EXERCISE REQUIREMENTS:
Copy every entry word for word, but skip the pictures.
-- EXTRACTED ENTRIES follows --
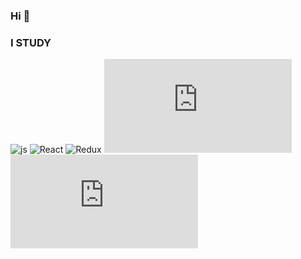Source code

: ### Hi 👋
###  I STUDY 
![js](https://img.shields.io/badge/-<JS/>-4E5452?style=for-the-badge&logo=JavaScript) ![React](https://img.shields.io/badge/-<React/>-82898F?style=for-the-badge&logo=React) ![Redux](https://img.shields.io/badge/-<Redux/>-5D76CB?style=for-the-badge&logo=Redux) ![Three.js](https://img.shields.io/badge/-<Three.js/>-5F9EA0?style=for-the-badge&logo=Three.js) ![js](https://img.shields.io/badge/-<next.JS/>-808080?style=for-the-badge&logo=next.js)
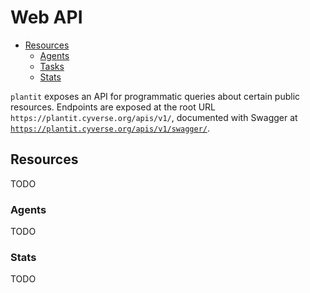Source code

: # Web API

<!-- START doctoc generated TOC please keep comment here to allow auto update -->
<!-- DON'T EDIT THIS SECTION, INSTEAD RE-RUN doctoc TO UPDATE -->


- [Resources](#resources)
  - [Agents](#agents)
  - [Tasks](#tasks)
  - [Stats](#stats)

<!-- END doctoc generated TOC please keep comment here to allow auto update -->

`plantit` exposes an API for programmatic queries about certain public resources. Endpoints are exposed at the root URL `https://plantit.cyverse.org/apis/v1/`, documented with Swagger at [`https://plantit.cyverse.org/apis/v1/swagger/`](https://plantit.cyverse.org/apis/v1/swagger/).

## Resources

TODO

### Agents

TODO

### Stats

TODO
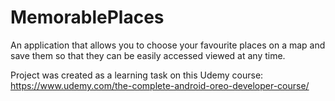 # MemorablePlaces
An application that allows you to choose your favourite places on a map and save them so that they can be easily accessed
viewed at any time.
  
Project was created as a learning task on this Udemy course: https://www.udemy.com/the-complete-android-oreo-developer-course/
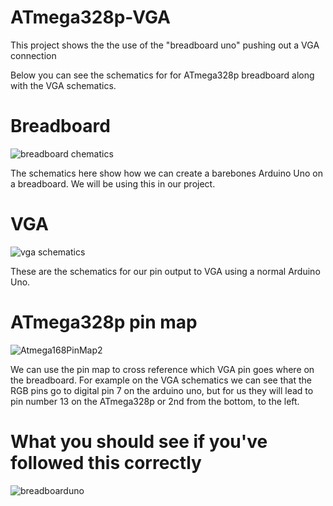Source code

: # ATmega328p-VGA
This project shows the the use of the "breadboard uno" pushing out a VGA connection

Below you can see the schematics for for ATmega328p breadboard along with the VGA schematics. 


# Breadboard 
![breadboard chematics](https://user-images.githubusercontent.com/118654680/213867208-94886ece-999f-4019-bb38-40d85b77fbd2.PNG)

The schematics here show how we can create a barebones Arduino Uno on a breadboard. We will be using this in our project.

# VGA
![vga schematics](https://user-images.githubusercontent.com/118654680/213867251-b6814b13-22f2-42fd-98b5-5c088a1533e8.PNG)

These are the schematics for our pin output to VGA using a normal Arduino Uno. 

# ATmega328p pin map
![Atmega168PinMap2](https://user-images.githubusercontent.com/118654680/213867301-30c11749-6c87-4ad3-b327-468676f37743.png)

We can use the pin map to cross reference which VGA pin goes where on the breadboard. For example on the VGA schematics we can see that the RGB pins go to 
digital pin 7 on the arduino uno, but for us they will lead to pin number 13 on the ATmega328p or 2nd from the bottom, to the left.

# What you should see if you've followed this correctly
![breadboarduno](https://github.com/sdcat404/ATmega328p-VGA/assets/118654680/558be14d-01ce-42b1-9b1c-a6ffb6ddadf7)
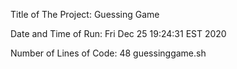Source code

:Title of The Project: Guessing Game

Date and Time of Run: 
Fri Dec 25 19:24:31 EST 2020

Number of Lines of Code: 
      48 guessinggame.sh
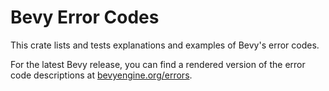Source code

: # Bevy Error Codes

This crate lists and tests explanations and examples of Bevy's error codes.

For the latest Bevy release, you can find a rendered version of the error code descriptions at [bevyengine.org/errors].

[bevyengine.org/errors]: https://bevyengine.org/errors
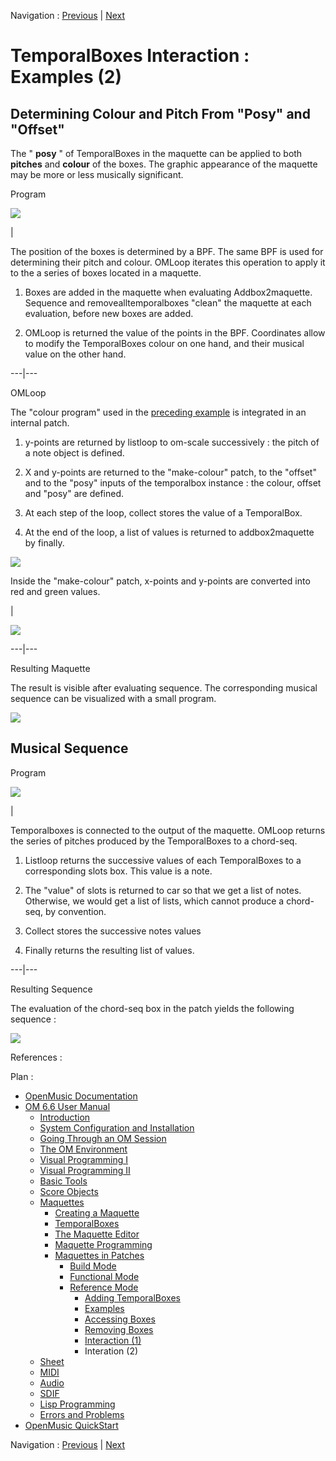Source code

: 
Navigation : [Previous](REF5 "page précédente\(Interaction
\(1\)\)") | [Next](Sheet "Next\(Sheet\)")


# TemporalBoxes Interaction : Examples (2)

## Determining Colour and Pitch From "Posy" and "Offset"

The " **posy** " of TemporalBoxes in the maquette can be applied to both
**pitches** and  **colour** of the boxes. The graphic appearance of the
maquette may be more or less musically significant.

Program

![](../res/rainbows.png)

|

The position of the boxes is determined by a BPF. The same BPF is used for
determining their pitch and colour. OMLoop iterates this operation to apply it
to the a series of boxes located in a maquette.

  1. Boxes are added in the maquette when evaluating Addbox2maquette. Sequence and removealltemporalboxes "clean" the maquette at each evaluation, before new boxes are added. 

  2. OMLoop is returned the value of the points in the BPF. Coordinates allow to modify the TemporalBoxes colour on one hand, and their musical value on the other hand.

  
  
---|---  
  
OMLoop

The "colour program" used in the [preceding example](addexamples) is
integrated in an internal patch.

  1. y-points are returned by listloop to om-scale successively : the pitch of a note object is defined.

  2. X and y-points are returned to the "make-colour" patch, to the "offset" and to the "posy" inputs of the temporalbox instance : the colour, offset and "posy" are defined.

  3. At each step of the loop, collect stores the value of a TemporalBox. 

  4. At the end of the loop, a list of values is returned to addbox2maquette by finally.

![](../res/interaction.png)

Inside the "make-colour" patch, x-points and y-points are converted into red
and green values.

|

![](../res/malecolour.png)  
  
---|---  
  
Resulting Maquette

The result is visible after evaluating sequence. The corresponding musical
sequence can be visualized with a small program.

![](../res/cpp2.png)

## Musical Sequence

Program

![](../res/getresult.png)

|

Temporalboxes is connected to the output of the maquette. OMLoop returns the
series of pitches produced by the TemporalBoxes to a chord-seq.

  1. Listloop returns the successive values of each TemporalBoxes to a corresponding slots box. This value is a note. 

  2. The "value" of slots is returned to car so that we get a list of notes. Otherwise, we would get a list of lists, which cannot produce a chord-seq, by convention.

  3. Collect stores the successive notes values

  4. Finally returns the resulting list of values. 

  
  
---|---  
  
Resulting Sequence

The evaluation of the chord-seq box in the patch yields the following sequence
:

![](../res/result1.png)

References :

Plan :

  * [OpenMusic Documentation](OM-Documentation)
  * [OM 6.6 User Manual](OM-User-Manual)
    * [Introduction](00-Sommaire)
    * [System Configuration and Installation](Installation)
    * [Going Through an OM Session](Goingthrough)
    * [The OM Environment](Environment)
    * [Visual Programming I](BasicVisualProgramming)
    * [Visual Programming II](AdvancedVisualProgramming)
    * [Basic Tools](BasicObjects)
    * [Score Objects](ScoreObjects)
    * [Maquettes](Maquettes)
      * [Creating a Maquette](Maquette)
      * [TemporalBoxes](TemporalBoxes)
      * [The Maquette Editor](Editor)
      * [Maquette Programming](Programming%20Maquette)
      * [Maquettes in Patches](Maquettes%20in%20Patches)
        * [Build Mode](Build)
        * [Functional Mode](Maquettes%20in%20Patches1)
        * [Reference Mode](Maquettes%20in%20Patches2)
          * [Adding TemporalBoxes](addprocedure)
          * [Examples](addexamples)
          * [Accessing Boxes](REF3)
          * [Removing Boxes](REF4)
          * [Interaction (1)](REF5)
          * Interation (2)
    * [Sheet](Sheet)
    * [MIDI](MIDI)
    * [Audio](Audio)
    * [SDIF](SDIF)
    * [Lisp Programming](Lisp)
    * [Errors and Problems](errors)
  * [OpenMusic QuickStart](QuickStart-Chapters)

Navigation : [Previous](REF5 "page précédente\(Interaction
\(1\)\)") | [Next](Sheet "Next\(Sheet\)")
-- EXTRACTED ENTRIES concluded --
THE ANSWER:
Source code

: ### Hi 👋
###  I STUDY 
![js](https://img.shields.io/badge/-<JS/>-4E5452?style=for-the-badge&logo=JavaScript) ![React](https://img.shields.io/badge/-<React/>-82898F?style=for-the-badge&logo=React) ![Redux](https://img.shields.io/badge/-<Redux/>-5D76CB?style=for-the-badge&logo=Redux) ![Three.js](https://img.shields.io/badge/-<Three.js/>-5F9EA0?style=for-the-badge&logo=Three.js) ![js](https://img.shields.io/badge/-<next.JS/>-808080?style=for-the-badge&logo=next.js)
Source code

: # Web API

<!-- START doctoc generated TOC please keep comment here to allow auto update -->
<!-- DON'T EDIT THIS SECTION, INSTEAD RE-RUN doctoc TO UPDATE -->


- [Resources](#resources)
  - [Agents](#agents)
  - [Tasks](#tasks)
  - [Stats](#stats)

<!-- END doctoc generated TOC please keep comment here to allow auto update -->

`plantit` exposes an API for programmatic queries about certain public resources. Endpoints are exposed at the root URL `https://plantit.cyverse.org/apis/v1/`, documented with Swagger at [`https://plantit.cyverse.org/apis/v1/swagger/`](https://plantit.cyverse.org/apis/v1/swagger/).

## Resources

TODO

### Agents

TODO

### Stats

TODO
 # MemorablePlaces
An application that allows you to choose your favourite places on a map and save them so that they can be easily accessed
viewed at any time.
  
Project was created as a learning task on this Udemy course: https://www.udemy.com/the-complete-android-oreo-developer-course/
Source code

: # ATmega328p-VGA
This project shows the the use of the "breadboard uno" pushing out a VGA connection

Below you can see the schematics for for ATmega328p breadboard along with the VGA schematics. 


# Breadboard 
![breadboard chematics](https://user-images.githubusercontent.com/118654680/213867208-94886ece-999f-4019-bb38-40d85b77fbd2.PNG)

The schematics here show how we can create a barebones Arduino Uno on a breadboard. We will be using this in our project.

# VGA
![vga schematics](https://user-images.githubusercontent.com/118654680/213867251-b6814b13-22f2-42fd-98b5-5c088a1533e8.PNG)

These are the schematics for our pin output to VGA using a normal Arduino Uno. 

# ATmega328p pin map
![Atmega168PinMap2](https://user-images.githubusercontent.com/118654680/213867301-30c11749-6c87-4ad3-b327-468676f37743.png)

We can use the pin map to cross reference which VGA pin goes where on the breadboard. For example on the VGA schematics we can see that the RGB pins go to 
digital pin 7 on the arduino uno, but for us they will lead to pin number 13 on the ATmega328p or 2nd from the bottom, to the left.

# What you should see if you've followed this correctly
![breadboarduno](https://github.com/sdcat404/ATmega328p-VGA/assets/118654680/558be14d-01ce-42b1-9b1c-a6ffb6ddadf7)
Source code

:Title of The Project: Guessing Game

Date and Time of Run: 
Fri Dec 25 19:24:31 EST 2020

Number of Lines of Code: 
      48 guessinggame.sh
Source code

: # Bevy Error Codes

This crate lists and tests explanations and examples of Bevy's error codes.

For the latest Bevy release, you can find a rendered version of the error code descriptions at [bevyengine.org/errors].

[bevyengine.org/errors]: https://bevyengine.org/errors
Source code

: 
Navigation : [Previous](REF5 "page précédente\(Interaction
\(1\)\)") | [Next](Sheet "Next\(Sheet\)")


# TemporalBoxes Interaction : Examples (2)

## Determining Colour and Pitch From "Posy" and "Offset"

The " **posy** " of TemporalBoxes in the maquette can be applied to both
**pitches** and  **colour** of the boxes. The graphic appearance of the
maquette may be more or less musically significant.

Program

![](../res/rainbows.png)

|

The position of the boxes is determined by a BPF. The same BPF is used for
determining their pitch and colour. OMLoop iterates this operation to apply it
to the a series of boxes located in a maquette.

  1. Boxes are added in the maquette when evaluating Addbox2maquette. Sequence and removealltemporalboxes "clean" the maquette at each evaluation, before new boxes are added. 

  2. OMLoop is returned the value of the points in the BPF. Coordinates allow to modify the TemporalBoxes colour on one hand, and their musical value on the other hand.

  
  
---|---  
  
OMLoop

The "colour program" used in the [preceding example](addexamples) is
integrated in an internal patch.

  1. y-points are returned by listloop to om-scale successively : the pitch of a note object is defined.

  2. X and y-points are returned to the "make-colour" patch, to the "offset" and to the "posy" inputs of the temporalbox instance : the colour, offset and "posy" are defined.

  3. At each step of the loop, collect stores the value of a TemporalBox. 

  4. At the end of the loop, a list of values is returned to addbox2maquette by finally.

![](../res/interaction.png)

Inside the "make-colour" patch, x-points and y-points are converted into red
and green values.

|

![](../res/malecolour.png)  
  
---|---  
  
Resulting Maquette

The result is visible after evaluating sequence. The corresponding musical
sequence can be visualized with a small program.

![](../res/cpp2.png)

## Musical Sequence

Program

![](../res/getresult.png)

|

Temporalboxes is connected to the output of the maquette. OMLoop returns the
series of pitches produced by the TemporalBoxes to a chord-seq.

  1. Listloop returns the successive values of each TemporalBoxes to a corresponding slots box. This value is a note. 

  2. The "value" of slots is returned to car so that we get a list of notes. Otherwise, we would get a list of lists, which cannot produce a chord-seq, by convention.

  3. Collect stores the successive notes values

  4. Finally returns the resulting list of values. 

  
  
---|---  
  
Resulting Sequence

The evaluation of the chord-seq box in the patch yields the following sequence
:

![](../res/result1.png)

References :

Plan :

  * [OpenMusic Documentation](OM-Documentation)
  * [OM 6.6 User Manual](OM-User-Manual)
    * [Introduction](00-Sommaire)
    * [System Configuration and Installation](Installation)
    * [Going Through an OM Session](Goingthrough)
    * [The OM Environment](Environment)
    * [Visual Programming I](BasicVisualProgramming)
    * [Visual Programming II](AdvancedVisualProgramming)
    * [Basic Tools](BasicObjects)
    * [Score Objects](ScoreObjects)
    * [Maquettes](Maquettes)
      * [Creating a Maquette](Maquette)
      * [TemporalBoxes](TemporalBoxes)
      * [The Maquette Editor](Editor)
      * [Maquette Programming](Programming%20Maquette)
      * [Maquettes in Patches](Maquettes%20in%20Patches)
        * [Build Mode](Build)
        * [Functional Mode](Maquettes%20in%20Patches1)
        * [Reference Mode](Maquettes%20in%20Patches2)
          * [Adding TemporalBoxes](addprocedure)
          * [Examples](addexamples)
          * [Accessing Boxes](REF3)
          * [Removing Boxes](REF4)
          * [Interaction (1)](REF5)
          * Interation (2)
    * [Sheet](Sheet)
    * [MIDI](MIDI)
    * [Audio](Audio)
    * [SDIF](SDIF)
    * [Lisp Programming](Lisp)
    * [Errors and Problems](errors)
  * [OpenMusic QuickStart](QuickStart-Chapters)

Navigation : [Previous](REF5 "page précédente\(Interaction
\(1\)\)") | [Next](Sheet "Next\(Sheet\)")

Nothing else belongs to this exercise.